*** Block opens ***

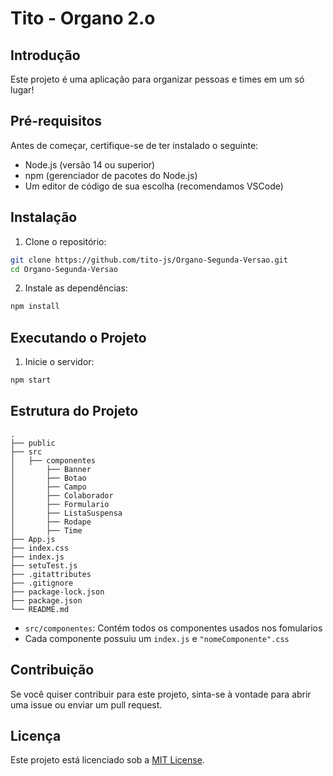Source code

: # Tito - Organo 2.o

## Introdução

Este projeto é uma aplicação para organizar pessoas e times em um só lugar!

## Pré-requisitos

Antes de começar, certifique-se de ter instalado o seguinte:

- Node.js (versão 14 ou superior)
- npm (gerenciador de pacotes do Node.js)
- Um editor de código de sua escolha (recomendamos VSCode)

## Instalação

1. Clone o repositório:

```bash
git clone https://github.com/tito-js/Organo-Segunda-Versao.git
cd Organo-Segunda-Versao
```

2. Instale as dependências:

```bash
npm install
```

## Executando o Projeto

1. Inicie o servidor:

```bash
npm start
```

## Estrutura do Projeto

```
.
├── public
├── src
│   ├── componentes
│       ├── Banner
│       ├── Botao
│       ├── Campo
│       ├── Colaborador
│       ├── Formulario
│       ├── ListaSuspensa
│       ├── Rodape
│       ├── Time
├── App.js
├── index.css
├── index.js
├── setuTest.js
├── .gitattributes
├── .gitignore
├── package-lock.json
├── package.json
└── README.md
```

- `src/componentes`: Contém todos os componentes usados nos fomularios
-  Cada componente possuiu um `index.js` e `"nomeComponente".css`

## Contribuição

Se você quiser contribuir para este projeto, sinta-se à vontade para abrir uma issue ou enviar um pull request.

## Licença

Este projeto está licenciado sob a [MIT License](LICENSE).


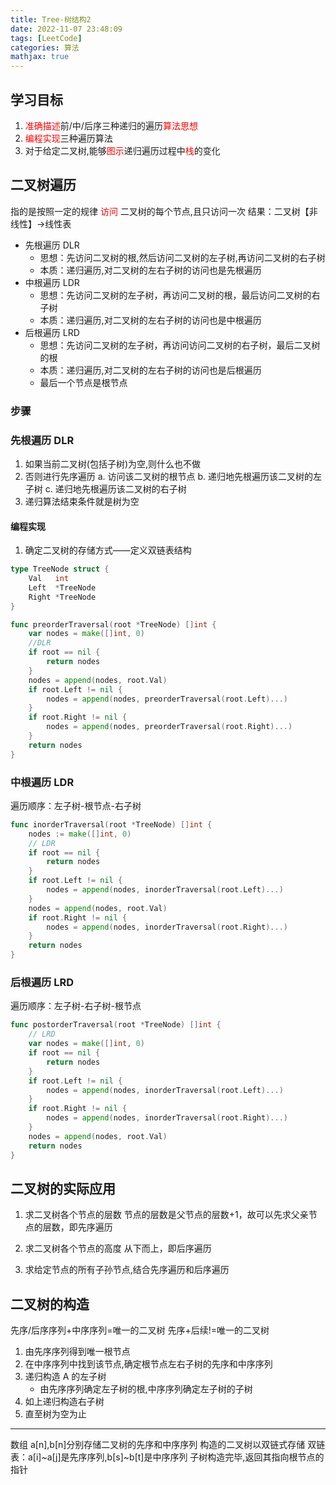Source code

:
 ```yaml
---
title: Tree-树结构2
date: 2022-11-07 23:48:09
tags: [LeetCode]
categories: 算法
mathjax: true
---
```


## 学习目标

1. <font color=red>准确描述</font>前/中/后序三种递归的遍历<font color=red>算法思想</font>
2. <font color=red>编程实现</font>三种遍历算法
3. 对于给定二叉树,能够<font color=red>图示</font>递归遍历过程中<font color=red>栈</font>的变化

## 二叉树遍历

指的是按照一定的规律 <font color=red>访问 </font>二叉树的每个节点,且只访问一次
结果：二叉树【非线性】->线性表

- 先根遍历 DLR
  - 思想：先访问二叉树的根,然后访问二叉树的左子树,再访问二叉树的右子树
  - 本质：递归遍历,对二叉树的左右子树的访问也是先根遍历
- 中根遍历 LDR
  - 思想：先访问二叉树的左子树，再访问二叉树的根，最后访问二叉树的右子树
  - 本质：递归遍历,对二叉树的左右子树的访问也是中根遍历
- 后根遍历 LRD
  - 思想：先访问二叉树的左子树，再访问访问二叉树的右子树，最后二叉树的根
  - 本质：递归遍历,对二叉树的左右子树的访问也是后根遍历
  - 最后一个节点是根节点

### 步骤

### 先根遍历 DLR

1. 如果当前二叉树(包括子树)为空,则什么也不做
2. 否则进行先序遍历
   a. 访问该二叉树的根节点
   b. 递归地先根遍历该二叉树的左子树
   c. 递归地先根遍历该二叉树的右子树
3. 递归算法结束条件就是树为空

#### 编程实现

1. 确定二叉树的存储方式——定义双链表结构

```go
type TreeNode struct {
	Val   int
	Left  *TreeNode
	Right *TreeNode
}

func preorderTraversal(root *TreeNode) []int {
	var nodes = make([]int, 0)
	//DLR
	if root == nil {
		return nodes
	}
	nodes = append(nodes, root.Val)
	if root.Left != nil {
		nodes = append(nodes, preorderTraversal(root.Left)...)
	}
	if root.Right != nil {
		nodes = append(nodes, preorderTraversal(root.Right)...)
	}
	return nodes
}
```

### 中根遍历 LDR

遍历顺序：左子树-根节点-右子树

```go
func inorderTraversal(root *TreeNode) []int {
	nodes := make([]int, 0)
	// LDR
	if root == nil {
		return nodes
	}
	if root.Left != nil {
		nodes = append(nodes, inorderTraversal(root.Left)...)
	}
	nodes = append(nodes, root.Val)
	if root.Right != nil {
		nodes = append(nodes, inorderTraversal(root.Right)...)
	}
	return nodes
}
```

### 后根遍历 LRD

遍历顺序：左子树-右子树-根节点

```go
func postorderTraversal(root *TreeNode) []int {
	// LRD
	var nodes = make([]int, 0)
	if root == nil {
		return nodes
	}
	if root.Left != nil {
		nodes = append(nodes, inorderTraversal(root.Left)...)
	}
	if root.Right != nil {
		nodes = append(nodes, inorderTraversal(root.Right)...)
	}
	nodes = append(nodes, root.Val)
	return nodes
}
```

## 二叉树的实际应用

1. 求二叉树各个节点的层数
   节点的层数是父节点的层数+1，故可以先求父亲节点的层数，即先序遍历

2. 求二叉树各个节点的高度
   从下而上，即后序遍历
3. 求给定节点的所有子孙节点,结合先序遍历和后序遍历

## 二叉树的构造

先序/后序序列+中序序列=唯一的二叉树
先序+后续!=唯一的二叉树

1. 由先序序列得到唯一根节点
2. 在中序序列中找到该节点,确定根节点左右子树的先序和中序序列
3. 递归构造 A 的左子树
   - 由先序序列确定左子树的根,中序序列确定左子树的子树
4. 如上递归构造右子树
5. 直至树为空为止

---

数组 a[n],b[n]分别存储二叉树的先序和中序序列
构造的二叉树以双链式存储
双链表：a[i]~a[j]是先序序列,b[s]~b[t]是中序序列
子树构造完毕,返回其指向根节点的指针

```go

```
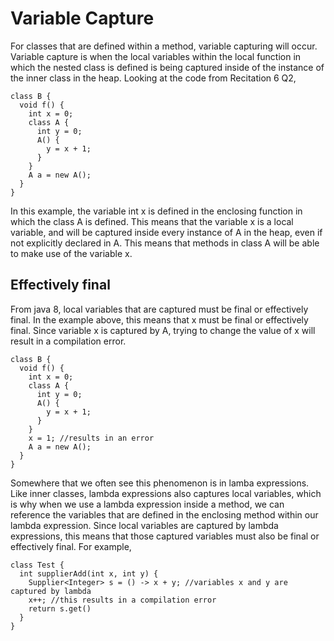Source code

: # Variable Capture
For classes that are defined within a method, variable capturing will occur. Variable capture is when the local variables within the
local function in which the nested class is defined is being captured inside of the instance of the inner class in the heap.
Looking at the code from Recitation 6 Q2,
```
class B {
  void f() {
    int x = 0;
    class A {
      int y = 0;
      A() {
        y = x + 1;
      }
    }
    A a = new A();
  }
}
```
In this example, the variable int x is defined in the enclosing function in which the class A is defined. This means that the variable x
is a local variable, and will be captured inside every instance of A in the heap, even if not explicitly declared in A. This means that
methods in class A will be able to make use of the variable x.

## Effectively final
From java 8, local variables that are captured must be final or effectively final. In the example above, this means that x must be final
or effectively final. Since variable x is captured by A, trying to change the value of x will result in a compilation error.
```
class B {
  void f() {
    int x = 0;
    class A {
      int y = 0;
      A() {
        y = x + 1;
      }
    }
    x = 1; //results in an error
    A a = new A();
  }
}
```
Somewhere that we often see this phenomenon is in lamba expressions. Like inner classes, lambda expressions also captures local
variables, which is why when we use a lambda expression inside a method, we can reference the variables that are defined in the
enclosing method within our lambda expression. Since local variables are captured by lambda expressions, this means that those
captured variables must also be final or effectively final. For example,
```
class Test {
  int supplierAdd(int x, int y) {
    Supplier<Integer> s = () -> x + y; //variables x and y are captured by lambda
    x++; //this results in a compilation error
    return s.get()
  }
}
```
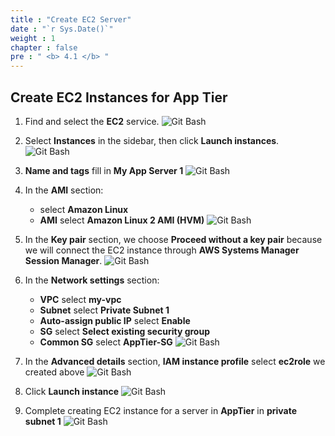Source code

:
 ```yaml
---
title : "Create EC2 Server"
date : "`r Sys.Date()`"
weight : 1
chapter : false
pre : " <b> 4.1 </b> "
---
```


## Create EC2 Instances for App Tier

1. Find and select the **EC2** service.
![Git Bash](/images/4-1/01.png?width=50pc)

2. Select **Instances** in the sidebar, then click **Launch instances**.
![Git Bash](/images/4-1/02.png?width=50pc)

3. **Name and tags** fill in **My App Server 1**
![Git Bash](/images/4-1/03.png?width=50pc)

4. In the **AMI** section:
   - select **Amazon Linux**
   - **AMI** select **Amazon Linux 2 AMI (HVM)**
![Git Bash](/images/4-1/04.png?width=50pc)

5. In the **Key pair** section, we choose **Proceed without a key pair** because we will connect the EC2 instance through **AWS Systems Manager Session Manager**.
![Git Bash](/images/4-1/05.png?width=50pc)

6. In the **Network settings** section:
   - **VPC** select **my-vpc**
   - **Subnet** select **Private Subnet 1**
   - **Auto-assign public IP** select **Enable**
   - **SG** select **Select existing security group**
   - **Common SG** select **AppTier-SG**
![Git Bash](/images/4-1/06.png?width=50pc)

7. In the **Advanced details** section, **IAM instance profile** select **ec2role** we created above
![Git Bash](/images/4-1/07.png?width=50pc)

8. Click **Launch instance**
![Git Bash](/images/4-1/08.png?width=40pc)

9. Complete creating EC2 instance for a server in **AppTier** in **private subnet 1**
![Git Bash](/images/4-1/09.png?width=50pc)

*** Block closes ***
*** Block opens ***

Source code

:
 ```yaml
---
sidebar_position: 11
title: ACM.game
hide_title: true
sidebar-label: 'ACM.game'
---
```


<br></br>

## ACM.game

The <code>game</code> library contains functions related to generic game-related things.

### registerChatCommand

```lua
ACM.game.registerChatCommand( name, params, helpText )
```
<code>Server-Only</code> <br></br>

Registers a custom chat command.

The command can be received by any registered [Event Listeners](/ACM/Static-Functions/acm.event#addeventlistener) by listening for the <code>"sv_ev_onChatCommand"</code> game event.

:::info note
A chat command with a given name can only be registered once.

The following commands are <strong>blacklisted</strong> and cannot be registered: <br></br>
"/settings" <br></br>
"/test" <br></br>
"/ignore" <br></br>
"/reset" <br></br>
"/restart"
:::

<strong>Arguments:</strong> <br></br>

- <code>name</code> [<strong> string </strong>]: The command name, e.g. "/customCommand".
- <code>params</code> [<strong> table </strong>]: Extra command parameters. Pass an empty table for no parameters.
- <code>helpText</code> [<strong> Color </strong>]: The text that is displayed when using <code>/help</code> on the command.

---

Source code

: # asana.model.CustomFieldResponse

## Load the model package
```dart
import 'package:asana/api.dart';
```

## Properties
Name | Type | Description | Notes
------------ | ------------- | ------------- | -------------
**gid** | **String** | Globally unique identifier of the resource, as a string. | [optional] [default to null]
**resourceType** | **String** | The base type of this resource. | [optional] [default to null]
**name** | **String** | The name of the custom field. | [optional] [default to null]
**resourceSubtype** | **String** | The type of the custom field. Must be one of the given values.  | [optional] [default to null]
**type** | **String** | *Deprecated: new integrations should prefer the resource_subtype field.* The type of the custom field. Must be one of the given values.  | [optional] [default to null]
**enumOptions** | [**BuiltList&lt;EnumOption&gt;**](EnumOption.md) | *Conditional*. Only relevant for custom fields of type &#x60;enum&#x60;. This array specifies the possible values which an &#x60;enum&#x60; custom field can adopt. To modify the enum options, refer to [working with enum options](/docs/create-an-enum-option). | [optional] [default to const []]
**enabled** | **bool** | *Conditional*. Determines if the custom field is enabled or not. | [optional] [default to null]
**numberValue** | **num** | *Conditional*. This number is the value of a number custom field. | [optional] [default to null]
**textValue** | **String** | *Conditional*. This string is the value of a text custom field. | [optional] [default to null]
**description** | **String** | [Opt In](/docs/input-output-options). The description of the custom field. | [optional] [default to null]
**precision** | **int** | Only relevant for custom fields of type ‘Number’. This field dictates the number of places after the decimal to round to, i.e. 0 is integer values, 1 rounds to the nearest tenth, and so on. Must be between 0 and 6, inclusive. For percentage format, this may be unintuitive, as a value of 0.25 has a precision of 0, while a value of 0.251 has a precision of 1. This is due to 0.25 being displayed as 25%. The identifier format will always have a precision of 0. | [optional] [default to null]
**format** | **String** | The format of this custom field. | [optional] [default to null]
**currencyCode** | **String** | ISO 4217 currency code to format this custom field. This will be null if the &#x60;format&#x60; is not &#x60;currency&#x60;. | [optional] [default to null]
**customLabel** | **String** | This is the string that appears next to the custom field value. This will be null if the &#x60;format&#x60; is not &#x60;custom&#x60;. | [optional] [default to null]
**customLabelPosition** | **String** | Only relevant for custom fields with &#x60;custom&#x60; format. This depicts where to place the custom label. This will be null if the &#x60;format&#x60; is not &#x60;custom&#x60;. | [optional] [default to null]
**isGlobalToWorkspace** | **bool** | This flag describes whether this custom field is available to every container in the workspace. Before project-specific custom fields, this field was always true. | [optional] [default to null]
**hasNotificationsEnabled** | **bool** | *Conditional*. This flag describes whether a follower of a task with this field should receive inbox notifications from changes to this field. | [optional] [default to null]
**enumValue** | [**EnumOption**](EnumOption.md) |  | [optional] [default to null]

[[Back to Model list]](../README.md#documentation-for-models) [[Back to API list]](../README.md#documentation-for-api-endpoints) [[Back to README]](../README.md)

*** Block closes ***
*** Block opens ***

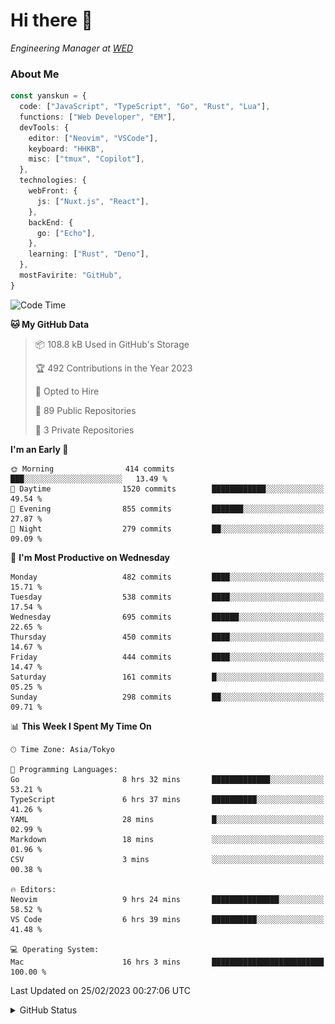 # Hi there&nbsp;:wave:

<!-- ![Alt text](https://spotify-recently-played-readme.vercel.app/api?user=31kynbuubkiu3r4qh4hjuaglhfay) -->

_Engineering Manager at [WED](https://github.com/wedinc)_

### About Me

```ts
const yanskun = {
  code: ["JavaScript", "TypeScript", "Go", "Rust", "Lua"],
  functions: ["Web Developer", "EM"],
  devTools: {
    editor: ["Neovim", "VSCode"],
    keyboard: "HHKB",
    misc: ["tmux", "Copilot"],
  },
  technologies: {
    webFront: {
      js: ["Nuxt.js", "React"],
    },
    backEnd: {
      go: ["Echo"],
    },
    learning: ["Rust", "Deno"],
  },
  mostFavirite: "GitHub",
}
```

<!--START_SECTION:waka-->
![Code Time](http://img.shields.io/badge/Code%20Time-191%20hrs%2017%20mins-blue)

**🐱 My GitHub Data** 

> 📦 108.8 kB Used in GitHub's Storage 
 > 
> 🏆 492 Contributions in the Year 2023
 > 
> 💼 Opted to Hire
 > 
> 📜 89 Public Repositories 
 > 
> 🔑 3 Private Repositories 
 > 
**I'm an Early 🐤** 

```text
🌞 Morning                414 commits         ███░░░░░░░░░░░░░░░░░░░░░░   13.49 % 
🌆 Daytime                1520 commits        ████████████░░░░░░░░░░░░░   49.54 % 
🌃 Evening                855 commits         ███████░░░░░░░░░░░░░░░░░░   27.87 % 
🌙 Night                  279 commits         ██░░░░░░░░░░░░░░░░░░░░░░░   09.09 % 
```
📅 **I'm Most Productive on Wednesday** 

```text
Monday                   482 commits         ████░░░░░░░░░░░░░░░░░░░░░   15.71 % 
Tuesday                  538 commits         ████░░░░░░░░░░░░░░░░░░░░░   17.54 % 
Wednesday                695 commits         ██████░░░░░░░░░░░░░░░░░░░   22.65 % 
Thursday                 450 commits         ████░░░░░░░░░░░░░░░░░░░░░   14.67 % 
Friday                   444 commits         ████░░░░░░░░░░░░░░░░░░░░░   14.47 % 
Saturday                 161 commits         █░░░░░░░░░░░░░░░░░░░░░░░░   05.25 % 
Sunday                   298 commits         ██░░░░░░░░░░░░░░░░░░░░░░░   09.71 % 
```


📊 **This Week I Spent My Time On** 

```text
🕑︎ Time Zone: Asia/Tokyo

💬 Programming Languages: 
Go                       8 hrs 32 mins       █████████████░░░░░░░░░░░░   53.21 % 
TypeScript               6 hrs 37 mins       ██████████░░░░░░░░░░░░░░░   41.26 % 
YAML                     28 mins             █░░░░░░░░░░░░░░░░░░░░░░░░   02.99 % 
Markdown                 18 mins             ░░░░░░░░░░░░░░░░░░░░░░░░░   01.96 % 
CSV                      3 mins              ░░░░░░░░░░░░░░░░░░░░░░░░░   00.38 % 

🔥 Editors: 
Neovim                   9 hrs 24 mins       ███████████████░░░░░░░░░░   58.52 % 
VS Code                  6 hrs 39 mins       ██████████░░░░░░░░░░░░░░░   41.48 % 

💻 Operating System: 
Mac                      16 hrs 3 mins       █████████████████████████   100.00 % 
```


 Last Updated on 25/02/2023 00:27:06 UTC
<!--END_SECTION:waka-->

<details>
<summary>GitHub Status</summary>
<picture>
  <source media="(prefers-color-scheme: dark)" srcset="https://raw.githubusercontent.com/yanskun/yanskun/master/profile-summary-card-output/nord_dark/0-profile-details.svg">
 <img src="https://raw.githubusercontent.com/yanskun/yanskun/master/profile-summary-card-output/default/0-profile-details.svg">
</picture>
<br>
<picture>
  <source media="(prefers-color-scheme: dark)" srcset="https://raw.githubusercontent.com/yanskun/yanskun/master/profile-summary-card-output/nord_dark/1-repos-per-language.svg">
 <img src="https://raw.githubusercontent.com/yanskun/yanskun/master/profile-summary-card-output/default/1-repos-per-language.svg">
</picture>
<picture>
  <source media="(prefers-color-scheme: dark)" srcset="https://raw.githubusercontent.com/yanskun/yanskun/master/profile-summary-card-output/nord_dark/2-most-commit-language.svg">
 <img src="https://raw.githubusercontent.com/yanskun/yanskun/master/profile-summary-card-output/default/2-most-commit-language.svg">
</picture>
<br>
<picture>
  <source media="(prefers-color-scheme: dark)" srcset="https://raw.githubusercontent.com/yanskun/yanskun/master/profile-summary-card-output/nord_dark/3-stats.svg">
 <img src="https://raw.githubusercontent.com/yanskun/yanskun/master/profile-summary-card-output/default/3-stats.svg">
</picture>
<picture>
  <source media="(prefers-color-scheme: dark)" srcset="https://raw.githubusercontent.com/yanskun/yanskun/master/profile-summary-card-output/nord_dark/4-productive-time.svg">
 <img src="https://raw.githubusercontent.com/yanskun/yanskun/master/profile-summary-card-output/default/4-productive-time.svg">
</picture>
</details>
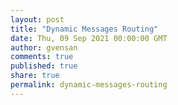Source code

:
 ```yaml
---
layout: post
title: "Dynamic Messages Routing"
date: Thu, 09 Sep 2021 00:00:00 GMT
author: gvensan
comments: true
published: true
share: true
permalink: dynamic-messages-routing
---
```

*** Block closes ***

*Exercise:* In the listing above, find each line with "componentes" and copy it.

*Exercise result:*
│   ├── componentes
- `src/componentes`: Contém todos os componentes usados nos fomularios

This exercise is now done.